Records for processing Block Start
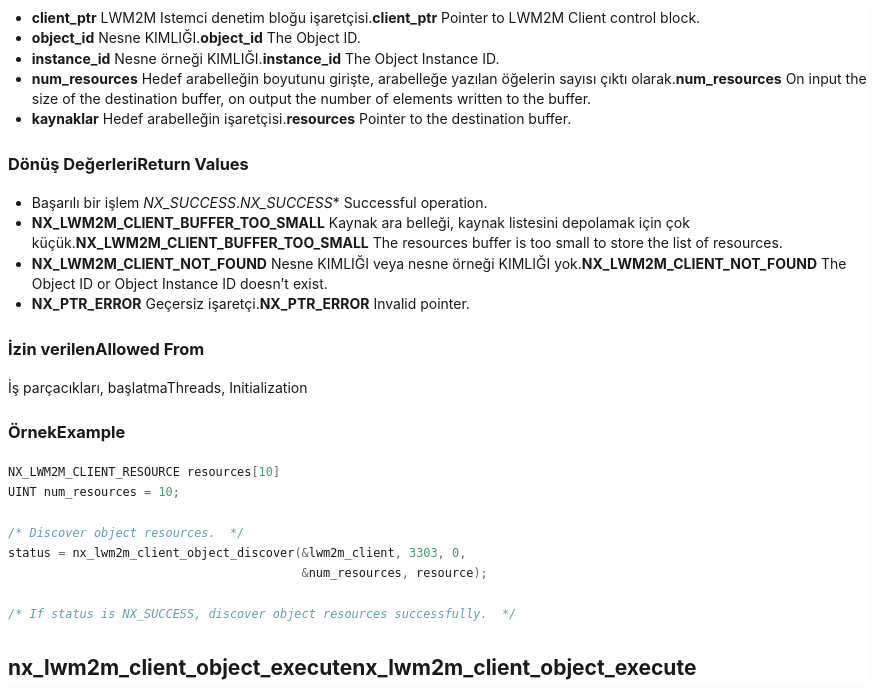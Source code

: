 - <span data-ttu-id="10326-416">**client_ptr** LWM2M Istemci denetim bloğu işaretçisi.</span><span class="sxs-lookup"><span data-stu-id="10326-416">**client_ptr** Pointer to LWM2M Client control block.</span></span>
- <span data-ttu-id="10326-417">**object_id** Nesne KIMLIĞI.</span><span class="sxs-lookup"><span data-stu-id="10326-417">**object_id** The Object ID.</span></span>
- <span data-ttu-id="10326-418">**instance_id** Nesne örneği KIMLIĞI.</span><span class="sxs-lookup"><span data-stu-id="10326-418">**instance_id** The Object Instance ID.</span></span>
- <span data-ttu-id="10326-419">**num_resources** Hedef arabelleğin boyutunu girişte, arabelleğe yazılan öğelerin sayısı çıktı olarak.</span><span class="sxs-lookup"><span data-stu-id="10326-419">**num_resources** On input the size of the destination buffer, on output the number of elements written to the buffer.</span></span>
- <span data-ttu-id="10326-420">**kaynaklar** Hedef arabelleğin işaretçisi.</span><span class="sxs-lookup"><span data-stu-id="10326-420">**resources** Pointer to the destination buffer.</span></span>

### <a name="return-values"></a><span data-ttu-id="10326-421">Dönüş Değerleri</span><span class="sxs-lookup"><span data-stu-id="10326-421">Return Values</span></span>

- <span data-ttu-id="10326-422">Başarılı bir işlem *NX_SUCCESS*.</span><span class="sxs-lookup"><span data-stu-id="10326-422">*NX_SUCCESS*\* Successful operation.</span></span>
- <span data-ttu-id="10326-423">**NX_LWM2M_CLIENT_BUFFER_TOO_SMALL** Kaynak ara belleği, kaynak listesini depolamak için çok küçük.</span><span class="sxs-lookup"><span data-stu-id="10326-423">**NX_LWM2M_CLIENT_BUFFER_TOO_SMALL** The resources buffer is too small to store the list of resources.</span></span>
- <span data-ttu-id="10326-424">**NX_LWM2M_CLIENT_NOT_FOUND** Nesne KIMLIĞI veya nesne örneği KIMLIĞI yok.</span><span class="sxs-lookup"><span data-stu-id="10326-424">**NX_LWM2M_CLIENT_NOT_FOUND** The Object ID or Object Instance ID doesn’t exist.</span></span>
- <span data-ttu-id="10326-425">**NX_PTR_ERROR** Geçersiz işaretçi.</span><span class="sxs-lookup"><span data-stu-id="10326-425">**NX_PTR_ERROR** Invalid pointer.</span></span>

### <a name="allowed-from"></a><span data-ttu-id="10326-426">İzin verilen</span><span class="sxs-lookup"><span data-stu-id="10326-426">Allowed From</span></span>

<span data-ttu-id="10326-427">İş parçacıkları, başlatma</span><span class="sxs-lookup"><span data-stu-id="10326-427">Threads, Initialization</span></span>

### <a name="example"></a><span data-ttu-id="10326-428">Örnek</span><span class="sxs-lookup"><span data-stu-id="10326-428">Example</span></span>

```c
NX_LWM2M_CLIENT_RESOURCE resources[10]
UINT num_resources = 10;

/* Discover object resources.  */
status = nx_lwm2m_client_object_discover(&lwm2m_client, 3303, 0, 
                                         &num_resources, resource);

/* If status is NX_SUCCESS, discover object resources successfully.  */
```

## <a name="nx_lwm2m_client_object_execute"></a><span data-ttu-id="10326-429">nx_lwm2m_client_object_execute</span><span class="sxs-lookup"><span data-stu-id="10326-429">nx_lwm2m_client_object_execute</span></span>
Records for processing Block End
▶ Exercise requirements
Only the lines above from the line with "Object Instance ID.</span></span>" to the line with "list of resources.</span></span>", those two lines included, should be reproduced exactly.

▶ Exercise result
- <span data-ttu-id="10326-418">**instance_id** Nesne örneği KIMLIĞI.</span><span class="sxs-lookup"><span data-stu-id="10326-418">**instance_id** The Object Instance ID.</span></span>
- <span data-ttu-id="10326-419">**num_resources** Hedef arabelleğin boyutunu girişte, arabelleğe yazılan öğelerin sayısı çıktı olarak.</span><span class="sxs-lookup"><span data-stu-id="10326-419">**num_resources** On input the size of the destination buffer, on output the number of elements written to the buffer.</span></span>
- <span data-ttu-id="10326-420">**kaynaklar** Hedef arabelleğin işaretçisi.</span><span class="sxs-lookup"><span data-stu-id="10326-420">**resources** Pointer to the destination buffer.</span></span>

### <a name="return-values"></a><span data-ttu-id="10326-421">Dönüş Değerleri</span><span class="sxs-lookup"><span data-stu-id="10326-421">Return Values</span></span>

- <span data-ttu-id="10326-422">Başarılı bir işlem *NX_SUCCESS*.</span><span class="sxs-lookup"><span data-stu-id="10326-422">*NX_SUCCESS*\* Successful operation.</span></span>
- <span data-ttu-id="10326-423">**NX_LWM2M_CLIENT_BUFFER_TOO_SMALL** Kaynak ara belleği, kaynak listesini depolamak için çok küçük.</span><span class="sxs-lookup"><span data-stu-id="10326-423">**NX_LWM2M_CLIENT_BUFFER_TOO_SMALL** The resources buffer is too small to store the list of resources.</span></span>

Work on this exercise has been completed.